→ **Exercise description**:
All lines in the data that hold the word "named" need copying.

───── Supplied data ─────

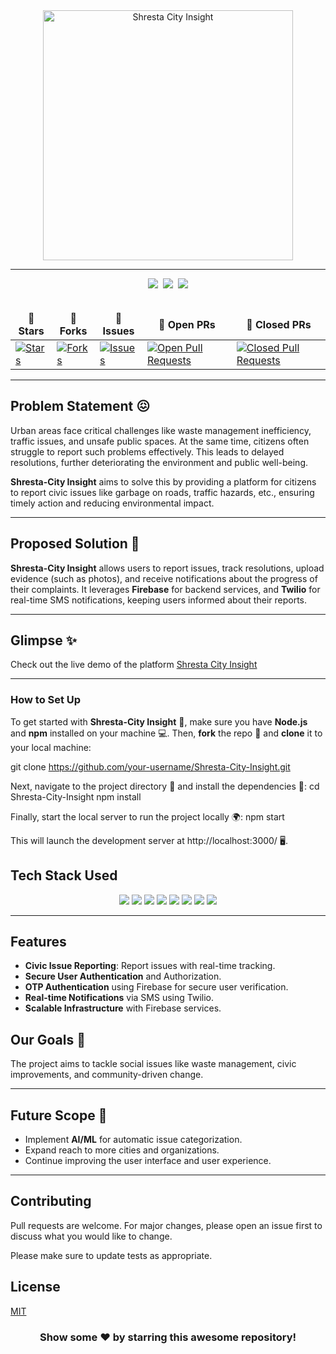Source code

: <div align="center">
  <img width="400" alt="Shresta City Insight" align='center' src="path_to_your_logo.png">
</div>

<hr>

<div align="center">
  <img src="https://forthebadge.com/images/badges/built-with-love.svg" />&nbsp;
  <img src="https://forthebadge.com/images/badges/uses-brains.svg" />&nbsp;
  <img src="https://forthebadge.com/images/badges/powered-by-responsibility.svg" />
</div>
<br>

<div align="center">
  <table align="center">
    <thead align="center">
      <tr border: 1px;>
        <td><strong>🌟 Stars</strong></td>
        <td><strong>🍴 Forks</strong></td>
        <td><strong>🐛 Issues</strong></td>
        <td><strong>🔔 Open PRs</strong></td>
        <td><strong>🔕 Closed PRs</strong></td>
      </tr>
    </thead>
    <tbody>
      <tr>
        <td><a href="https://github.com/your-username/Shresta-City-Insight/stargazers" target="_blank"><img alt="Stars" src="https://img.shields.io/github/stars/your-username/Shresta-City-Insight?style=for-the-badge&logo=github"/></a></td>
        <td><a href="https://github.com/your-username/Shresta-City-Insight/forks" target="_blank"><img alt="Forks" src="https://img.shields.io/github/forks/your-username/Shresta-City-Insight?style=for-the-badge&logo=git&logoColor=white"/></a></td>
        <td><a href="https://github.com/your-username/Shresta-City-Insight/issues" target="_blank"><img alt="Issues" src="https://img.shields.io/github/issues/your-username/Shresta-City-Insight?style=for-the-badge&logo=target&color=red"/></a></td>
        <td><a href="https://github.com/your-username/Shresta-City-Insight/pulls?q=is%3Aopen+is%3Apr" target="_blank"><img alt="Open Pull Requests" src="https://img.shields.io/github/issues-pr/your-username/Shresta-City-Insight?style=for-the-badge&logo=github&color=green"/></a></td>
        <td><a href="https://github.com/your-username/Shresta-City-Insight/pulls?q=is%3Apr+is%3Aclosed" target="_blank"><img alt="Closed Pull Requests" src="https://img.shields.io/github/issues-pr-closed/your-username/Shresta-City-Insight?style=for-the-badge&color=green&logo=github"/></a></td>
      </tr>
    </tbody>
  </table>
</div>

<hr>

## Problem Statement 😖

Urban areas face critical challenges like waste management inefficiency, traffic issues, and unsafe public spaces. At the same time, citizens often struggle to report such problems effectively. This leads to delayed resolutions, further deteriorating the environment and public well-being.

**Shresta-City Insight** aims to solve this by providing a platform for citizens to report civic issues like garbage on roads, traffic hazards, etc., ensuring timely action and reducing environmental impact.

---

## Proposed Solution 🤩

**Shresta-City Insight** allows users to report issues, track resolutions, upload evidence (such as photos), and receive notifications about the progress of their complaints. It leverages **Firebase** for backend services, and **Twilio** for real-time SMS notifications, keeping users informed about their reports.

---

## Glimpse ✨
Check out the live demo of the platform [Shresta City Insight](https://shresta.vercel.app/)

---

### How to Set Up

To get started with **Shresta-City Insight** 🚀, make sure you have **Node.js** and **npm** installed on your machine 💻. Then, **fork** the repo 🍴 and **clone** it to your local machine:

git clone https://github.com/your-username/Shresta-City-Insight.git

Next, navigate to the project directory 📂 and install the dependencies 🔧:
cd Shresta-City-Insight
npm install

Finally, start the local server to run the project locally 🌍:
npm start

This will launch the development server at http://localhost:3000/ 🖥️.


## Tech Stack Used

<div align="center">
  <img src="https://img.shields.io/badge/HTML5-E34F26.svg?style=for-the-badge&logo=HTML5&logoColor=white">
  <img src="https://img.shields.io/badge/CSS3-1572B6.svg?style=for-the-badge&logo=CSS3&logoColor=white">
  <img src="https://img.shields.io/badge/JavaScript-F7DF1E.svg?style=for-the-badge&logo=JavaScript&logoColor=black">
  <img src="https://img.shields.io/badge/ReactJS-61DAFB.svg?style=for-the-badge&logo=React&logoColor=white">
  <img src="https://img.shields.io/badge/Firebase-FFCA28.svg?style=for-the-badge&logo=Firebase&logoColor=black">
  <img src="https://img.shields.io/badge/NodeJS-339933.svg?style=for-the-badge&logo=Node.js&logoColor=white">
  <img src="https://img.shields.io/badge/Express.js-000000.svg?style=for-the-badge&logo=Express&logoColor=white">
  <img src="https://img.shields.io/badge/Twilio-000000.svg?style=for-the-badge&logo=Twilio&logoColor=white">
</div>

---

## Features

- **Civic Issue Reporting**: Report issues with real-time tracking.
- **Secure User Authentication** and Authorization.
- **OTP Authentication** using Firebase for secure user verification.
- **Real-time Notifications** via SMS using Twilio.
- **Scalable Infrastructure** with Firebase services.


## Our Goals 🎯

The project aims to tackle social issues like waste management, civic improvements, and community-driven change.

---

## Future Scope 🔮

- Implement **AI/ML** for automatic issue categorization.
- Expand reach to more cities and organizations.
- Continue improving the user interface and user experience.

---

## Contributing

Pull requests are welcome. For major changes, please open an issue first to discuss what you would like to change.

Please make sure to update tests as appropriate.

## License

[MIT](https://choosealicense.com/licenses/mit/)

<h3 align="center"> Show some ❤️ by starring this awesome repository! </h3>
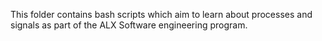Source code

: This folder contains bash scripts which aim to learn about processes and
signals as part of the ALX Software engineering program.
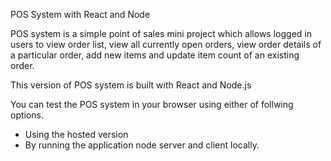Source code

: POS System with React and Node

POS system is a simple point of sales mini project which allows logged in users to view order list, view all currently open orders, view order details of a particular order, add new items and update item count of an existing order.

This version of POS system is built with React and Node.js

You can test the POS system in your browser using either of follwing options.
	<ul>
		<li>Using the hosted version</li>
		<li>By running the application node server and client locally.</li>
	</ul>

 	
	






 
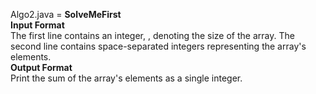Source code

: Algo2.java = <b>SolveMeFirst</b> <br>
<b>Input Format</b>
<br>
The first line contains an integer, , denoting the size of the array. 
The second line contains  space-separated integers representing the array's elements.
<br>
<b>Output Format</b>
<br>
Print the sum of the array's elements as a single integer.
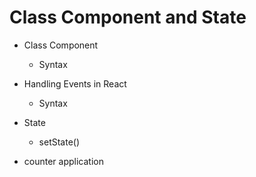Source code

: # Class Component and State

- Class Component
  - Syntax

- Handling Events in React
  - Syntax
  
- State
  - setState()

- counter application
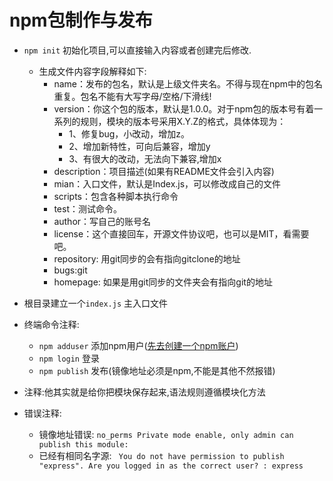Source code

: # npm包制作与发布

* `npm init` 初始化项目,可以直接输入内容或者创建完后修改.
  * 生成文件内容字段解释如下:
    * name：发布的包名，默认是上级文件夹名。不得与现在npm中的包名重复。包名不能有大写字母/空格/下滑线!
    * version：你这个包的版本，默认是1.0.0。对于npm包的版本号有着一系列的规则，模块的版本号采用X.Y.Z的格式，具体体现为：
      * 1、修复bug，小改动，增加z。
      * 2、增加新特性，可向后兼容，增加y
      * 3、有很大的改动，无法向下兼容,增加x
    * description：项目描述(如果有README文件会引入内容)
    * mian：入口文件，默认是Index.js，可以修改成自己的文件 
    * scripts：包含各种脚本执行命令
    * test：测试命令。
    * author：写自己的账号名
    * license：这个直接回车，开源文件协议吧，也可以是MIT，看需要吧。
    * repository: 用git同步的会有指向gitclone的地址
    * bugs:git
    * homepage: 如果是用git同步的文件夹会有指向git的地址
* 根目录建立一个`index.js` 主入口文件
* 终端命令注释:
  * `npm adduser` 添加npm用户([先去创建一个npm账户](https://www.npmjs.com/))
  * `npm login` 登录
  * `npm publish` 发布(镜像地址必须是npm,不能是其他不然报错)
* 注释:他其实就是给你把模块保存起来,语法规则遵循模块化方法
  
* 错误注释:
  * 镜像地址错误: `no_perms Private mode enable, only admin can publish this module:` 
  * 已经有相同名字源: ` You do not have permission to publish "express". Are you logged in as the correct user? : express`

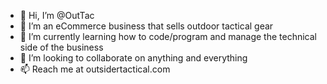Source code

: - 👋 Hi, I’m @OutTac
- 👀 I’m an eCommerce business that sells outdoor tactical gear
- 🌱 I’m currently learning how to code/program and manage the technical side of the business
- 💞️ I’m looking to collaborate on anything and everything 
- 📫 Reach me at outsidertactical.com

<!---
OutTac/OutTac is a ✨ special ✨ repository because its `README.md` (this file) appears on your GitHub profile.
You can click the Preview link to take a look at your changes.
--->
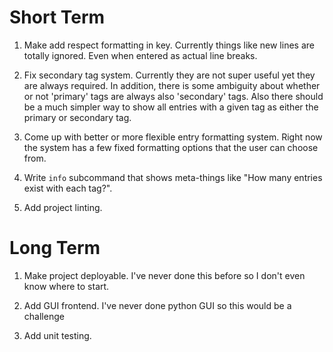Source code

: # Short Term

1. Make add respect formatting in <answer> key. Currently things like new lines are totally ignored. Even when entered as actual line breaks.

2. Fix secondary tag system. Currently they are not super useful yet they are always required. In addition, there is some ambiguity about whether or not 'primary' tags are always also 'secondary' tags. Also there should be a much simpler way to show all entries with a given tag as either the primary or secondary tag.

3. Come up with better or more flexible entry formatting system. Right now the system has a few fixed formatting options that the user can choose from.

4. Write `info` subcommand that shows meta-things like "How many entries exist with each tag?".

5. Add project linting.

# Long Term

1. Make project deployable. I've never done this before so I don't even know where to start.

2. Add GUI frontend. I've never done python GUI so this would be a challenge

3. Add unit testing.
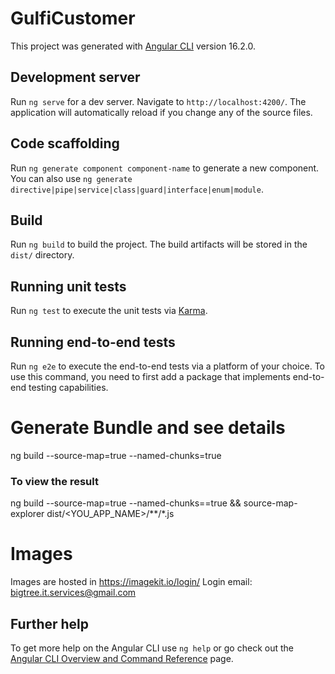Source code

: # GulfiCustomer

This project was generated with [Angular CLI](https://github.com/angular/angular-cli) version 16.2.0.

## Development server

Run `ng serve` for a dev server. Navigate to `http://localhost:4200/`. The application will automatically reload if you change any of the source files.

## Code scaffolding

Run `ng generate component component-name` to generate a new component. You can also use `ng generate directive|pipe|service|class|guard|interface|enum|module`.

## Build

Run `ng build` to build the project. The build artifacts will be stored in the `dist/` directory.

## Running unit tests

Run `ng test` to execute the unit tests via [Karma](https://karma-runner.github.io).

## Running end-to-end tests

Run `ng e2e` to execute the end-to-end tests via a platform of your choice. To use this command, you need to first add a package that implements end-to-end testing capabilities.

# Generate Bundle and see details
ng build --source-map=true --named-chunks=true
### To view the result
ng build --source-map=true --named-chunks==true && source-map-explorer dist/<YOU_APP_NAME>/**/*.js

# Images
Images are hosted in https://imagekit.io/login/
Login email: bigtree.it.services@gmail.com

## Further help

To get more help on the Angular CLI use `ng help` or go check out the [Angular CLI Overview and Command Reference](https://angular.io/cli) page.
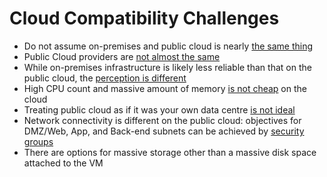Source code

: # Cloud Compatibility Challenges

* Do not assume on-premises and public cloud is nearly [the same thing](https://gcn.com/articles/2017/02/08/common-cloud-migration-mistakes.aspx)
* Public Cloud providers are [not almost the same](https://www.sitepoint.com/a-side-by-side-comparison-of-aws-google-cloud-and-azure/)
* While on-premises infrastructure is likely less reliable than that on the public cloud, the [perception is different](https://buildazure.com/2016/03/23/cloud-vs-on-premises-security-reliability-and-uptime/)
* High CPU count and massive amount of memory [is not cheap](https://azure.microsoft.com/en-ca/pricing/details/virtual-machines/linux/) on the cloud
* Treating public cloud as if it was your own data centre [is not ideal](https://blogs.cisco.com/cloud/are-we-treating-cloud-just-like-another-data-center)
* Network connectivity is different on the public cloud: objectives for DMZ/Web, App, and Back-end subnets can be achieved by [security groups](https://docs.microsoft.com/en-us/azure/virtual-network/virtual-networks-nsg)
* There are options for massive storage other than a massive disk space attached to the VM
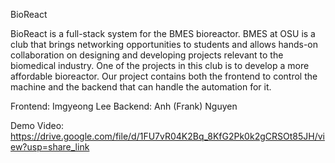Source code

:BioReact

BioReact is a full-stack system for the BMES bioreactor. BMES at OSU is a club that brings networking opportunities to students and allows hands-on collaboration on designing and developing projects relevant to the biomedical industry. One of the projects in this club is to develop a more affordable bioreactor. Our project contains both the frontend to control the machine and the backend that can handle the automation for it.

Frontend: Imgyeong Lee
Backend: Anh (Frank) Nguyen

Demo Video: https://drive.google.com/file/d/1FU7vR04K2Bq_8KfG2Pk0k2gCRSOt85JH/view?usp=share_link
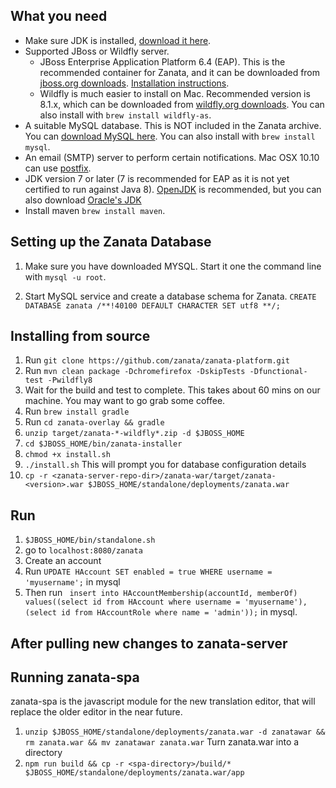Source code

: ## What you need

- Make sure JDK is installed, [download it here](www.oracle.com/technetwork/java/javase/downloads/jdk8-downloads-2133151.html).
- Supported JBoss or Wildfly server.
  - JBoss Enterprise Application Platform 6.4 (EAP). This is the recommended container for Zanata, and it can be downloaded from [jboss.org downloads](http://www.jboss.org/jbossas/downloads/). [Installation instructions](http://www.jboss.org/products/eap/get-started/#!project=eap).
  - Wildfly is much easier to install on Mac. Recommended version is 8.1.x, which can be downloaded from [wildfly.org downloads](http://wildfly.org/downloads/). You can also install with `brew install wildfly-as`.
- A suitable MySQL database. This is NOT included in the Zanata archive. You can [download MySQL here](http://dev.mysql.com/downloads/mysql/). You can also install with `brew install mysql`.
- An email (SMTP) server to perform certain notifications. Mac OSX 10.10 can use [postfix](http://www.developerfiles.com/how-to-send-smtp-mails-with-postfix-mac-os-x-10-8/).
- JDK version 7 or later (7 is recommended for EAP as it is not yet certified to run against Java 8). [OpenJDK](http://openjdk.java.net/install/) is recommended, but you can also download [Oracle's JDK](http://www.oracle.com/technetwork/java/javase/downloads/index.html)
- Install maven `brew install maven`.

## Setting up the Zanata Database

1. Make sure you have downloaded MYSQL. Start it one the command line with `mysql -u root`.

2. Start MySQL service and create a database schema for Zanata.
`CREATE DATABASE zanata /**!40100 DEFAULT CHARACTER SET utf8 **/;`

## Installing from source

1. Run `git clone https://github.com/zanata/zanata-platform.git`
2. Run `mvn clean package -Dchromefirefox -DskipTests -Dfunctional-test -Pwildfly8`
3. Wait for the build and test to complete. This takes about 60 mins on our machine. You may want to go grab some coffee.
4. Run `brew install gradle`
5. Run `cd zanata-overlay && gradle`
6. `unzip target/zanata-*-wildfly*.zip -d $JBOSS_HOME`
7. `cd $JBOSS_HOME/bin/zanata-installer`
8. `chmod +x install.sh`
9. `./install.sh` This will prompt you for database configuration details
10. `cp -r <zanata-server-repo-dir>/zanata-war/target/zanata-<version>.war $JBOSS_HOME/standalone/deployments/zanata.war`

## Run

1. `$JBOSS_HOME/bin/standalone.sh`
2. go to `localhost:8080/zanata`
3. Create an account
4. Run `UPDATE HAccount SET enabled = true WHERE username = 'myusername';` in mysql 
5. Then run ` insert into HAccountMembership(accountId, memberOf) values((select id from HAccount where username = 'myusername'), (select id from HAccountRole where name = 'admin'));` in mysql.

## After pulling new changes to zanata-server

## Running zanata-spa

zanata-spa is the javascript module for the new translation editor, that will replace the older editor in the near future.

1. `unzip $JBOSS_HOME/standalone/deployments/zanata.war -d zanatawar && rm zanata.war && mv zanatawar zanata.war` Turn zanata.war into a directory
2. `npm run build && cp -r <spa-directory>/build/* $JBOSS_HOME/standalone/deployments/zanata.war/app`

─────

→ **Problem solution**:
ng build --source-map=true --named-chunks=true
ng build --source-map=true --named-chunks==true && source-map-explorer dist/<YOU_APP_NAME>/**/*.js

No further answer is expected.